The task ▸
In the listing below, count every line that contains "config". Give nothing but the number.

Working data ▸
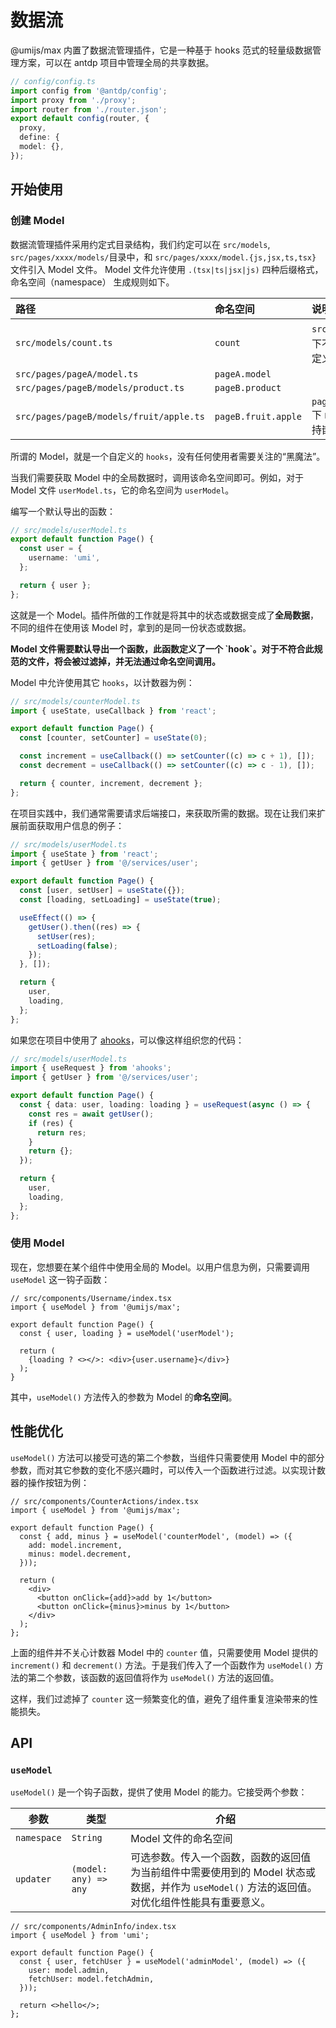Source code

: # 数据流
@umijs/max 内置了数据流管理插件，它是一种基于 hooks 范式的轻量级数据管理方案，可以在 antdp 项目中管理全局的共享数据。

```ts
// config/config.ts
import config from '@antdp/config';
import proxy from './proxy';
import router from './router.json';
export default config(router, {
  proxy,
  define: {
  model: {},
});
```
## 开始使用

### 创建 Model

数据流管理插件采用约定式目录结构，我们约定可以在 `src/models`, `src/pages/xxxx/models/`目录中，和 `src/pages/xxxx/model.{js,jsx,ts,tsx}` 文件引入 Model 文件。 Model 文件允许使用 `.(tsx|ts|jsx|js)` 四种后缀格式，命名空间（namespace） 生成规则如下。

| 路径 | 命名空间 | 说明 |
| :--- |:--- | :--- |
| `src/models/count.ts` | `count` | `src/models` 目录下不支持目录嵌套定义 model |
| `src/pages/pageA/model.ts` | `pageA.model` |  |
| `src/pages/pageB/models/product.ts` | `pageB.product` |  |
| `src/pages/pageB/models/fruit/apple.ts` | `pageB.fruit.apple` |  `pages/xxx/models` 下 model 定义支持嵌套定义 |

所谓的 Model，就是一个自定义的 `hooks`，没有任何使用者需要关注的“黑魔法”。

当我们需要获取 Model 中的全局数据时，调用该命名空间即可。例如，对于 Model 文件 `userModel.ts`，它的命名空间为 `userModel`。

编写一个默认导出的函数：

```ts
// src/models/userModel.ts
export default function Page() {
  const user = {
    username: 'umi',
  };

  return { user };
};
```

这就是一个 Model。插件所做的工作就是将其中的状态或数据变成了**全局数据**，不同的组件在使用该 Model 时，拿到的是同一份状态或数据。

<strong>
Model 文件需要默认导出一个函数，此函数定义了一个 `hook`。对于不符合此规范的文件，将会被过滤掉，并无法通过命名空间调用。
</strong>

Model 中允许使用其它 `hooks`，以计数器为例：

```ts
// src/models/counterModel.ts
import { useState, useCallback } from 'react';

export default function Page() {
  const [counter, setCounter] = useState(0);

  const increment = useCallback(() => setCounter((c) => c + 1), []);
  const decrement = useCallback(() => setCounter((c) => c - 1), []);

  return { counter, increment, decrement };
};
```

在项目实践中，我们通常需要请求后端接口，来获取所需的数据。现在让我们来扩展前面获取用户信息的例子：

```ts
// src/models/userModel.ts
import { useState } from 'react';
import { getUser } from '@/services/user';

export default function Page() {
  const [user, setUser] = useState({});
  const [loading, setLoading] = useState(true);

  useEffect(() => {
    getUser().then((res) => {
      setUser(res);
      setLoading(false);
    });
  }, []);

  return {
    user,
    loading,
  };
};
```

如果您在项目中使用了 [ahooks](https://ahooks.js.org)，可以像这样组织您的代码：

```ts
// src/models/userModel.ts
import { useRequest } from 'ahooks';
import { getUser } from '@/services/user';

export default function Page() {
  const { data: user, loading: loading } = useRequest(async () => {
    const res = await getUser();
    if (res) {
      return res;
    }
    return {};
  });

  return {
    user,
    loading,
  };
};
```

### 使用 Model

现在，您想要在某个组件中使用全局的 Model。以用户信息为例，只需要调用 `useModel` 这一钩子函数：

```tsx
// src/components/Username/index.tsx
import { useModel } from '@umijs/max';

export default function Page() {
  const { user, loading } = useModel('userModel');

  return (
    {loading ? <></>: <div>{user.username}</div>}
  );
}
```

其中，`useModel()` 方法传入的参数为 Model 的**命名空间**。

## 性能优化

`useModel()` 方法可以接受可选的第二个参数，当组件只需要使用 Model 中的部分参数，而对其它参数的变化不感兴趣时，可以传入一个函数进行过滤。以实现计数器的操作按钮为例：

```tsx
// src/components/CounterActions/index.tsx
import { useModel } from '@umijs/max';

export default function Page() {
  const { add, minus } = useModel('counterModel', (model) => ({
    add: model.increment,
    minus: model.decrement,
  }));

  return (
    <div>
      <button onClick={add}>add by 1</button>
      <button onClick={minus}>minus by 1</button>
    </div>
  );
};
```

上面的组件并不关心计数器 Model 中的 `counter` 值，只需要使用 Model 提供的 `increment()` 和 `decrement()` 方法。于是我们传入了一个函数作为 `useModel()` 方法的第二个参数，该函数的返回值将作为 `useModel()` 方法的返回值。

这样，我们过滤掉了 `counter` 这一频繁变化的值，避免了组件重复渲染带来的性能损失。

## API

### `useModel`

`useModel()` 是一个钩子函数，提供了使用 Model 的能力。它接受两个参数：

| 参数 | 类型 | 介绍 |
| --- | --- | --- |
| `namespace` | `String` | Model 文件的命名空间 |
| `updater` | `(model: any) => any` | 可选参数。传入一个函数，函数的返回值为当前组件中需要使用到的 Model 状态或数据，并作为 `useModel()` 方法的返回值。对优化组件性能具有重要意义。 |

```tsx
// src/components/AdminInfo/index.tsx
import { useModel } from 'umi';

export default function Page() {
  const { user, fetchUser } = useModel('adminModel', (model) => ({
    user: model.admin,
    fetchUser: model.fetchAdmin,
  }));

  return <>hello</>;
};
```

Solution to this problem ▸
3